Os custos de produção tiveram forte elevação nos últimos anos, especialmente após o aumento dos preços de fertilizantes decorrente do conflito entre Rússia e Ucrânia. Em áreas de alta tecnologia em Mato Grosso, os gastos chegaram a cerca de US$ 1.490 por hectare na safra 2022/23. Embora tenham recuado para aproximadamente US$ 1.380 por hectare na temporada atual, permanecem acima dos níveis históricos. A dependência externa de insumos contribui para esse cenário. O Brasil importa cerca de 85% dos fertilizantes utilizados na agricultura, e a precificação desses produtos em dólar amplifica o impacto das oscilações cambiais sobre os custos dos produtores. Outro fator relevante para a rentabilidade foi o comportamento dos prêmios de exportação nos portos brasileiros, que representam o diferencial entre o preço físico e as cotações da soja na Bolsa de Chicago.

Em condições normais, esses prêmios variam entre US$ 0,40 e US$ 1,50 por bushel, podendo inclusive ficar negativos. Em 2025, no entanto, os prêmios chegaram a aproximadamente US$ 2 por bushel entre agosto e outubro, impulsionados pela suspensão temporária das importações de soja americana pela China. Esse movimento favoreceu as exportações brasileiras, que alcançaram cerca de 109 milhões de toneladas, com quase 80% destinadas ao mercado chinês. Apesar desse impulso pontual, a tendência estrutural aponta para margens mais estreitas.
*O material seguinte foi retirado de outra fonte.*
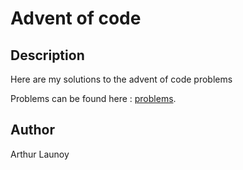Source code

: # Advent of code

## Description

Here are my solutions to the advent of code problems

Problems can be found here : [problems](https://adventofcode.com/).

## Author

Arthur Launoy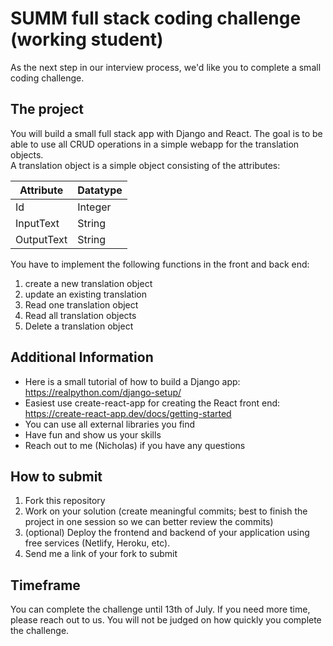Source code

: # SUMM full stack coding challenge (working student)

As the next step in our interview process, we'd like you to complete a small coding challenge.

## The project

You will build a small full stack app with Django and React.
The goal is to be able to use all CRUD operations in a simple webapp for the translation objects.<br>
A translation object is a simple object consisting of the attributes:

| Attribute  | Datatype |
| ---------- | -------- |
| Id         | Integer  |
| InputText  | String   |
| OutputText | String   |

You have to implement the following functions in the front and back end:

1. create a new translation object
2. update an existing translation
3. Read one translation object
4. Read all translation objects
5. Delete a translation object

## Additional Information

- Here is a small tutorial of how to build a Django app: https://realpython.com/django-setup/
- Easiest use create-react-app for creating the React front end: https://create-react-app.dev/docs/getting-started
- You can use all external libraries you find
- Have fun and show us your skills
- Reach out to me (Nicholas) if you have any questions

## How to submit

1. Fork this repository
2. Work on your solution (create meaningful commits; best to finish the project in one session so we can better review the commits)
3. (optional) Deploy the frontend and backend of your application using free services (Netlify, Heroku, etc).
4. Send me a link of your fork to submit

## Timeframe

You can complete the challenge until 13th of July. If you need more time, please reach out to us. You will not be judged on how quickly you complete the challenge.
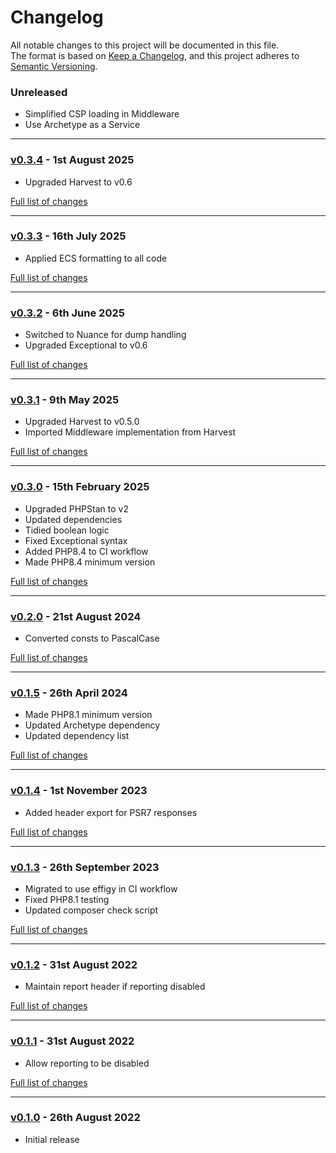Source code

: # Changelog

All notable changes to this project will be documented in this file.<br>
The format is based on [Keep a Changelog](https://keepachangelog.com/en/1.0.0/),
and this project adheres to [Semantic Versioning](https://semver.org/spec/v2.0.0.html).

### Unreleased
- Simplified CSP loading in Middleware
- Use Archetype as a Service

---

### [v0.3.4](https://github.com/decodelabs/sanctum/commits/v0.3.4) - 1st August 2025

- Upgraded Harvest to v0.6

[Full list of changes](https://github.com/decodelabs/sanctum/compare/v0.3.3...v0.3.4)

---

### [v0.3.3](https://github.com/decodelabs/sanctum/commits/v0.3.3) - 16th July 2025

- Applied ECS formatting to all code

[Full list of changes](https://github.com/decodelabs/sanctum/compare/v0.3.2...v0.3.3)

---

### [v0.3.2](https://github.com/decodelabs/sanctum/commits/v0.3.2) - 6th June 2025

- Switched to Nuance for dump handling
- Upgraded Exceptional to v0.6

[Full list of changes](https://github.com/decodelabs/sanctum/compare/v0.3.1...v0.3.2)

---

### [v0.3.1](https://github.com/decodelabs/sanctum/commits/v0.3.1) - 9th May 2025

- Upgraded Harvest to v0.5.0
- Imported Middleware implementation from Harvest

[Full list of changes](https://github.com/decodelabs/sanctum/compare/v0.3.0...v0.3.1)

---

### [v0.3.0](https://github.com/decodelabs/sanctum/commits/v0.3.0) - 15th February 2025

- Upgraded PHPStan to v2
- Updated dependencies
- Tidied boolean logic
- Fixed Exceptional syntax
- Added PHP8.4 to CI workflow
- Made PHP8.4 minimum version

[Full list of changes](https://github.com/decodelabs/sanctum/compare/v0.2.0...v0.3.0)

---

### [v0.2.0](https://github.com/decodelabs/sanctum/commits/v0.2.0) - 21st August 2024

- Converted consts to PascalCase

[Full list of changes](https://github.com/decodelabs/sanctum/compare/v0.1.5...v0.2.0)

---

### [v0.1.5](https://github.com/decodelabs/sanctum/commits/v0.1.5) - 26th April 2024

- Made PHP8.1 minimum version
- Updated Archetype dependency
- Updated dependency list

[Full list of changes](https://github.com/decodelabs/sanctum/compare/v0.1.4...v0.1.5)

---

### [v0.1.4](https://github.com/decodelabs/sanctum/commits/v0.1.4) - 1st November 2023

- Added header export for PSR7 responses

[Full list of changes](https://github.com/decodelabs/sanctum/compare/v0.1.3...v0.1.4)

---

### [v0.1.3](https://github.com/decodelabs/sanctum/commits/v0.1.3) - 26th September 2023

- Migrated to use effigy in CI workflow
- Fixed PHP8.1 testing
- Updated composer check script

[Full list of changes](https://github.com/decodelabs/sanctum/compare/v0.1.2...v0.1.3)

---

### [v0.1.2](https://github.com/decodelabs/sanctum/commits/v0.1.2) - 31st August 2022

- Maintain report header if reporting disabled

[Full list of changes](https://github.com/decodelabs/sanctum/compare/v0.1.1...v0.1.2)

---

### [v0.1.1](https://github.com/decodelabs/sanctum/commits/v0.1.1) - 31st August 2022

- Allow reporting to be disabled

[Full list of changes](https://github.com/decodelabs/sanctum/compare/v0.1.0...v0.1.1)

---

### [v0.1.0](https://github.com/decodelabs/sanctum/commits/v0.1.0) - 26th August 2022

- Initial release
A área plantada de soja no Brasil cresceu de aproximadamente 23,5 milhões de hectares na safra 2009/10 para cerca de 48,5 milhões de hectares na temporada atual, com expansão média anual de 4,6%. Com custos elevados e crescimento mais moderado da demanda global, especialmente da China, esse ritmo de expansão tende a desacelerar nas próximas safras. Fonte: Broadcast Agro. Adaptado por Cogo Inteligência em Agronegócio.